Firstly the issue of what the legal position is in New Zealand since changes in 1988, which involved residents creating trusts and companies overseas. There are a number of factors, but the regime is called the Controlled Foreign Companies, or CFC, legislation. The problem is that Espiner clearly stated that the creation of non-resident trusts was related to the 1988 legislation, but was an unintended consequence. This must be wrong, it was quitely clearly known at the time how the changes to non-resident trusts would work. The changes meant that the world-wide income of the trust would not be assessed by New Zealand tax authorities, as long as the ‘settlor’ was a non-resident. The concept of settlement is probably quite complex but the effect is not: no income tax is paid in New Zealand nor in the foreign jurisdiction, unless the latter can legally enforce it.

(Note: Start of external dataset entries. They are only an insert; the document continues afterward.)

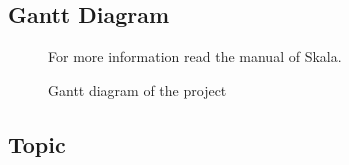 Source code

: \bigskip

\subsection{Gantt Diagram}
\label{ssec:gantt}
\begin{figure}[H]
    \centering
    
    \caption[Project's Gantt diagram]{\footnotesize{Gantt diagram of the project}}
    \label{fig:gantt}
    For more information read the manual \cite{skalagantt} of Skala.
\end{figure}

\bigskip

\subsection{Topic}
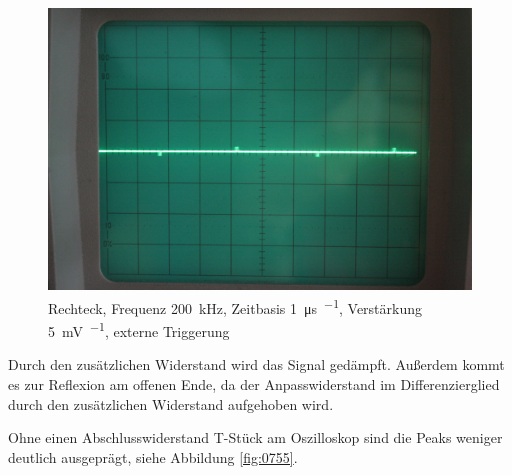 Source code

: \begin{figure}
	\centering
	\begin{minipage}{.45\linewidth}
	\end{minipage}
	\hfill
	\begin{minipage}{.45\linewidth}
	\includegraphics[width=\linewidth]{Fotos/IMG_0753-1500.jpg}
	\end{minipage}
	\caption{%
		Rechteck, Frequenz \SI{200}{\kilo\hertz}, Zeitbasis \SI{1}{\micro\second\per\division}, Verstärkung \SI{5}{\milli\volt\per\division}, externe Triggerung
	}
	\label{fig:0753}
\end{figure}

Durch den zusätzlichen Widerstand wird das Signal gedämpft. Außerdem kommt es zur Reflexion am offenen Ende, da der Anpasswiderstand im Differenzierglied durch den zusätzlichen Widerstand aufgehoben wird.

Ohne einen Abschlusswiderstand T-Stück am Oszilloskop sind die Peaks weniger deutlich ausgeprägt, siehe Abbildung \ref{fig:0755}.

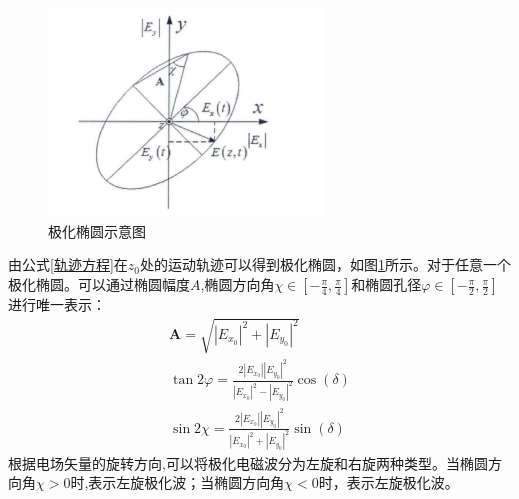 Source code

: \documentclass[promaster]{thesis-uestc}
\begin{document}
\begin{figure}[h]
    \includegraphics[width=7.3cm]{pic/chapter2/极化椭圆.jpg}
    \caption{极化椭圆示意图}
    \label{极化椭圆示意图}
\end{figure}

由公式\ref{轨迹方程}在$z_0$处的运动轨迹可以得到极化椭圆，如图\ref{极化椭圆示意图}所示。对于任意一个极化椭圆。可以通过椭圆幅度$A$,椭圆方向角$\chi \in [-\frac{\pi}{4}, \frac{\pi}{4}]$和椭圆孔径$\varphi \in [-\frac{\pi}{2}, \frac{\pi}{2}]$进行唯一表示：
\begin{gather}
    \mathbf{A}=\sqrt{\left|E_{x_0}\right|^2+\left|E_{y_0}\right|^2}                                                                \\
    \tan 2 \varphi=\frac{2\left|E_{x_0}\right|\left|E_{y_0}\right|^2}{\left|E_{x_0}\right|^2-\left|E_{y_0}\right|^2} \cos (\delta) \\
    \sin 2 \chi=\frac{2\left|E_{x_0}\right|\left|E_{y_0}\right|^2}{\left|E_{x_0}\right|^2+\left|E_{y_0}\right|^2} \sin (\delta)
\end{gather}
根据电场矢量的旋转方向,可以将极化电磁波分为左旋和右旋两种类型。当椭圆方向角$\chi > 0$时,表示左旋极化波；当椭圆方向角$\chi < 0$时，表示左旋极化波。
\end{document}
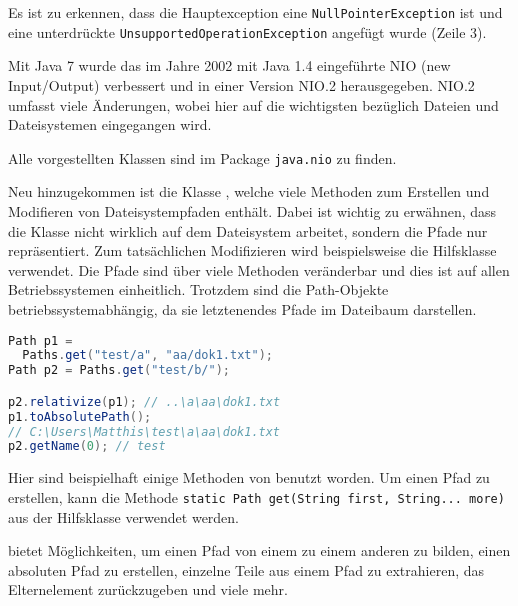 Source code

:\documentclass[times, 10pt,twocolumn]{article}
\begin{document}
Es ist zu erkennen, dass die Hauptexception eine \texttt{NullPointerException} ist und eine unterdrückte 
\texttt{UnsupportedOperationException} angefügt wurde (Zeile 3).

Mit Java 7 wurde das im Jahre 2002 mit Java 1.4 eingeführte NIO (new Input/Output) verbessert und in einer Version NIO.2
herausgegeben.\cite{v2bJava7} NIO.2 umfasst viele Änderungen, wobei hier auf die wichtigsten bezüglich Dateien und
Dateisystemen eingegangen wird.

Alle vorgestellten Klassen sind im Package \texttt{java.nio} zu finden.

Neu hinzugekommen ist die Klasse , welche viele Methoden zum Erstellen und Modifieren von Dateisystempfaden enthält. Dabei ist
wichtig zu erwähnen, dass die Klasse nicht wirklich auf dem Dateisystem arbeitet, sondern die Pfade nur repräsentiert. Zum tatsächlichen
Modifizieren wird beispielsweise die Hilfsklasse  verwendet. Die Pfade sind über viele Methoden veränderbar und dies ist auf
allen Betriebssystemen einheitlich. Trotzdem sind die Path-Objekte betriebssystemabhängig, da sie letztenendes Pfade 
im Dateibaum darstellen.
\begin{lstlisting}[language=java,breaklines=true]
Path p1 = 
  Paths.get("test/a", "aa/dok1.txt");
Path p2 = Paths.get("test/b/");

p2.relativize(p1); // ..\a\aa\dok1.txt
p1.toAbsolutePath(); 
// C:\Users\Matthis\test\a\aa\dok1.txt
p2.getName(0); // test
\end{lstlisting}
Hier sind beispielhaft einige Methoden von  benutzt worden. Um einen Pfad zu erstellen, kann die 
Methode \texttt{static Path get(String first, String... more)} aus der Hilfsklasse  verwendet werden.

 bietet Möglichkeiten, um einen Pfad von einem zu einem anderen zu bilden, einen absoluten Pfad zu erstellen,
einzelne Teile aus einem Pfad zu extrahieren, das Elternelement zurückzugeben und viele mehr.
\end{document}
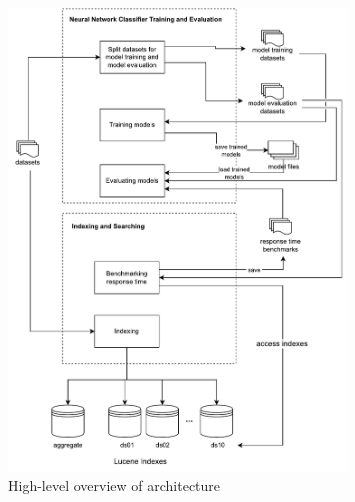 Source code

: \documentclass[conference]{IEEEtran}
\begin{document}
\begin{figure}[!th]
	\centering
%	
	\includegraphics[width=0.8\textwidth]{graphics/overall_architecture.pdf}
	\caption{High-level overview of architecture}
	\label{fig:proj_arch}
\end{figure}
\end{document}
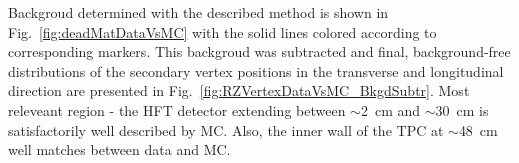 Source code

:Backgroud determined with the described method is shown in Fig.~\ref{fig:deadMatDataVsMC} with the solid lines colored according to corresponding markers. This backgroud was subtracted and final, background-free distributions of the secondary vertex positions in the transverse and longitudinal direction are presented in Fig.~\ref{fig:RZVertexDataVsMC_BkgdSubtr}. Most releveant region - the HFT detector extending between $\sim$2~cm and $\sim$30~cm is satisfactorily well described by MC. Also, the inner wall of the TPC at $\sim$48~cm well matches between data and MC.



\begin{figure}[hb]
\centering
\parbox{0.4725\textwidth}{
  \centering
  \begin{subfigure}[b]{\linewidth}
                \vspace{-5pt}
  \end{subfigure}
}%
\quad\quad%
\parbox{0.4725\textwidth}{
  \centering
  \begin{subfigure}[b]{\linewidth}
                \vspace{-5pt}

\end{subfigure}}
\end{figure}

The reason we know that the change to non-resident trusts was intentional is clear from an unlikely source in 1988, but one which becomes obvious given the role of tax avoidance. A paper for a European Pacific Investment Ltd’s seminar in May 1988 stated: “the New Zealand Government desires to make New Zealand a financial centre and to encourage competition amongst trust companies in the provision of domestic trustee services.” European Pacific was of course at the centre of the Winebox Inquiry in the mid 1990s, based on dodgy activites in the Cook Islands. While the Cook Islands was a tax haven, EPI simply relied on New Zealand’s Overseas Investment Commission being sufficiently liberal to allow companies to create non-resident trusts. Thus:
“The proposed changes to New Zealand tax law create significant arbitrage opportunities; given the fundamental taxation criteria for trust income in New Zealand will differ from the rules in other jurisdictions. Where a New Zealand trustee administers a non-resident trust, then the ownership by that trust of ‘vehicles’ in other jurisdictions would not be subject to the proposed New Zealand CFC legislation.”
This gives an insight into the room for manouevre for tax avoidance, though EPI was able to use the Cook Islands for tax evasion, so had bigger fish to fry.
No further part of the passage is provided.